• [Work instructions] Return all lines in the data where the string "Noida" can be found.

Segment Start: Records provided

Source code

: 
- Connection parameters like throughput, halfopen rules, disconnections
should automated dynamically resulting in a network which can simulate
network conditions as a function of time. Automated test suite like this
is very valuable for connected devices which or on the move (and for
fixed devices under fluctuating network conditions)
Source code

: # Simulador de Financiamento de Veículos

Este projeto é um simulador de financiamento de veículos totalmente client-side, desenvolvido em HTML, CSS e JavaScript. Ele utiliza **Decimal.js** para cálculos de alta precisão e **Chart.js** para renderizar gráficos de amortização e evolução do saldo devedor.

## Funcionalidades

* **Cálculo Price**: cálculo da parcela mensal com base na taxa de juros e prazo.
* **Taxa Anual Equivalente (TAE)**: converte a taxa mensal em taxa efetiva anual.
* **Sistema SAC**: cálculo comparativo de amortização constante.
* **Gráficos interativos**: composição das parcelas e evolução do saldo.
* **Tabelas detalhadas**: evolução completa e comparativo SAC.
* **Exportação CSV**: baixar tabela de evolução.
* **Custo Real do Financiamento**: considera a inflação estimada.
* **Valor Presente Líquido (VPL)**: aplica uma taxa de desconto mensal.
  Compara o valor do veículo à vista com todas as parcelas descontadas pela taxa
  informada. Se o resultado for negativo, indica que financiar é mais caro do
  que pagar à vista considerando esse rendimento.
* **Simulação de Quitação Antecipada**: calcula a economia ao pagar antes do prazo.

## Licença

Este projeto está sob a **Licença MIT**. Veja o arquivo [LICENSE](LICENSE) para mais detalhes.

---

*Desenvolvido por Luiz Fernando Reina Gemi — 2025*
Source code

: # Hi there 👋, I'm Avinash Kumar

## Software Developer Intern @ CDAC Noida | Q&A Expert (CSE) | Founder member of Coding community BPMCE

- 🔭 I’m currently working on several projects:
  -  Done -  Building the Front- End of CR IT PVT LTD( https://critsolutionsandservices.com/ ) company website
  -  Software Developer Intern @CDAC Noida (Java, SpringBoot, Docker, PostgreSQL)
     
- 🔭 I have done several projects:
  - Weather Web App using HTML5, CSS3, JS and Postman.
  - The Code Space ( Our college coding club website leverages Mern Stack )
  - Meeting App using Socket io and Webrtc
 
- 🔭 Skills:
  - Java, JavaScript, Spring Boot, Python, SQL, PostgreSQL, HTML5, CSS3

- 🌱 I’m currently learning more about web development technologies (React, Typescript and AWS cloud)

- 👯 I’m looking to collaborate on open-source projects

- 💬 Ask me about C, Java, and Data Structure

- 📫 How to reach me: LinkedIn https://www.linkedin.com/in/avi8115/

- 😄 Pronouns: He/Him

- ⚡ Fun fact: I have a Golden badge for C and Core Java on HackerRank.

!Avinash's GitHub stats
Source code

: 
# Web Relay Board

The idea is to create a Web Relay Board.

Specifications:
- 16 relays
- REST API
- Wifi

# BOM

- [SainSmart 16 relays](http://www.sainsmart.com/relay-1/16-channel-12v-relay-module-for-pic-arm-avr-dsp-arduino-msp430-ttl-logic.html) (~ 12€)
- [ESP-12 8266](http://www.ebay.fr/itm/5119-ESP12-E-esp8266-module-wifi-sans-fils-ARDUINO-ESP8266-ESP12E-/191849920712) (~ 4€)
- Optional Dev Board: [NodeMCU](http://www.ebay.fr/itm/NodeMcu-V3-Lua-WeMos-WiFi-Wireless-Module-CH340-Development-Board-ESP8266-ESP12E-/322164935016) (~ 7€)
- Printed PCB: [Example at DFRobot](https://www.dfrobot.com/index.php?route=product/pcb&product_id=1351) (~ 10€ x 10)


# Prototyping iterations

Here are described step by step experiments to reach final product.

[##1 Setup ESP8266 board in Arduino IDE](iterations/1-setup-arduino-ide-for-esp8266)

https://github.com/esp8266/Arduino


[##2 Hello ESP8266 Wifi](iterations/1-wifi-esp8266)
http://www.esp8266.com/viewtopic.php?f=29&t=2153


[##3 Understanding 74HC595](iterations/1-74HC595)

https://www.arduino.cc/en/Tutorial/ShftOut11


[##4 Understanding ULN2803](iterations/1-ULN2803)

Segment End: Records provided

• [Solution to this task]
## Software Developer Intern @ CDAC Noida | Q&A Expert (CSE) | Founder member of Coding community BPMCE
  -  Software Developer Intern @CDAC Noida (Java, SpringBoot, Docker, PostgreSQL)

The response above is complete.